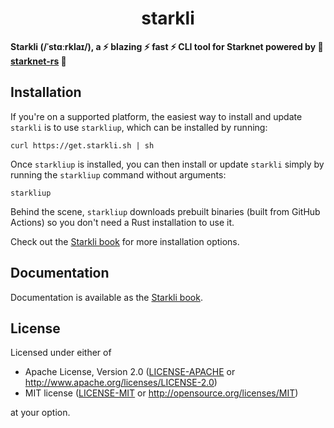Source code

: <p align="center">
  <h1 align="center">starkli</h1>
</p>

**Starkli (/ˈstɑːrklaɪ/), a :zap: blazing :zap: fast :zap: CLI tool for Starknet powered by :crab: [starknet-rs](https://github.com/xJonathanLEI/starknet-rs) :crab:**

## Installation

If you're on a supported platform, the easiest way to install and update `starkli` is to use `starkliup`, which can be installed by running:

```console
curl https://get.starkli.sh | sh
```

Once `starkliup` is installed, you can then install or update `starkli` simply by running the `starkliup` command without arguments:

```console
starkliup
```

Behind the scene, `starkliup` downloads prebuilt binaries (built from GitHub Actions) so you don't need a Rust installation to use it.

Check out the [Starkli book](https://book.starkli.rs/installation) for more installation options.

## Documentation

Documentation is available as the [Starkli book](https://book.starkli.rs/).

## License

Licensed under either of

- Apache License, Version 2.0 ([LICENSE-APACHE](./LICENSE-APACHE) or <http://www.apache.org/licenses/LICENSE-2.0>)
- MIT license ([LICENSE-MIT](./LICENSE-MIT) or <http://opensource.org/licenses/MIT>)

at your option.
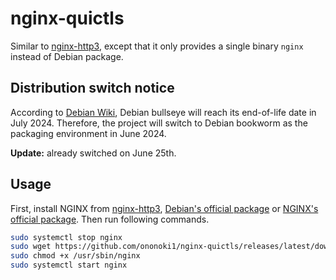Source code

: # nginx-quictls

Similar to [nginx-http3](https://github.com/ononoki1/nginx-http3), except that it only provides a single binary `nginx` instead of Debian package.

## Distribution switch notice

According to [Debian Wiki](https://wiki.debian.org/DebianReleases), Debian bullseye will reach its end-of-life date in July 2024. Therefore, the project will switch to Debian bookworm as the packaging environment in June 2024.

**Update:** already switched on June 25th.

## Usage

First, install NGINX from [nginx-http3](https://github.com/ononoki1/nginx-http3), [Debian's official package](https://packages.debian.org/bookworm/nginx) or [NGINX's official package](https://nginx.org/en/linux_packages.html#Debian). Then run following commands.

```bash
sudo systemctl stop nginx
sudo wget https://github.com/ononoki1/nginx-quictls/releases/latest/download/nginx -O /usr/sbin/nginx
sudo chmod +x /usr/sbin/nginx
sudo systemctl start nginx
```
==
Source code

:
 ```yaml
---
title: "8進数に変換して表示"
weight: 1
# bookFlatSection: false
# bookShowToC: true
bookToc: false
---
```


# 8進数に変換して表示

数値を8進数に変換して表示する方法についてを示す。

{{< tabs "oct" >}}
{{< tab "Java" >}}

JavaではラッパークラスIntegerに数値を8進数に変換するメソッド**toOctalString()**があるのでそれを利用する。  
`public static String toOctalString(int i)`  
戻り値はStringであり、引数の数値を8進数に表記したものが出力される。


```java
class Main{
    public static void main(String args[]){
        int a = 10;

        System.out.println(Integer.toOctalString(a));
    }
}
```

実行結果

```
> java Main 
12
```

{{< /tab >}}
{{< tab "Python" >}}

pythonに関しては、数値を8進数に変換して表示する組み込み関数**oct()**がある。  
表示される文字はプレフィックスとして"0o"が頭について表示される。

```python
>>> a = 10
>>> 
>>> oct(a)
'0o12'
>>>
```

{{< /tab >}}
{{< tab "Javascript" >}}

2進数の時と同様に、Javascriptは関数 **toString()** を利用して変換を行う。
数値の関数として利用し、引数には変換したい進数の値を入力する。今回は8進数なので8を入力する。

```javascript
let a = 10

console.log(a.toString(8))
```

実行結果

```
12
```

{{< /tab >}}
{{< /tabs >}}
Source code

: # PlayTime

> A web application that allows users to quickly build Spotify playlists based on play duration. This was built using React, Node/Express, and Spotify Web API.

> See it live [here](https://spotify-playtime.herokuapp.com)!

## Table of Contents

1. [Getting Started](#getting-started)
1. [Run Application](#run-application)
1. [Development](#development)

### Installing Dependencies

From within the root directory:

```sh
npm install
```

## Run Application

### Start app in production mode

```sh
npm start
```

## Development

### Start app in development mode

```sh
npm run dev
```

> [Exercise]: Could you copy every line from the records that has "Debian" in it?

> [Answer section]:
Similar to [nginx-http3](https://github.com/ononoki1/nginx-http3), except that it only provides a single binary `nginx` instead of Debian package.
According to [Debian Wiki](https://wiki.debian.org/DebianReleases), Debian bullseye will reach its end-of-life date in July 2024. Therefore, the project will switch to Debian bookworm as the packaging environment in June 2024.
First, install NGINX from [nginx-http3](https://github.com/ononoki1/nginx-http3), [Debian's official package](https://packages.debian.org/bookworm/nginx) or [NGINX's official package](https://nginx.org/en/linux_packages.html#Debian). Then run following commands.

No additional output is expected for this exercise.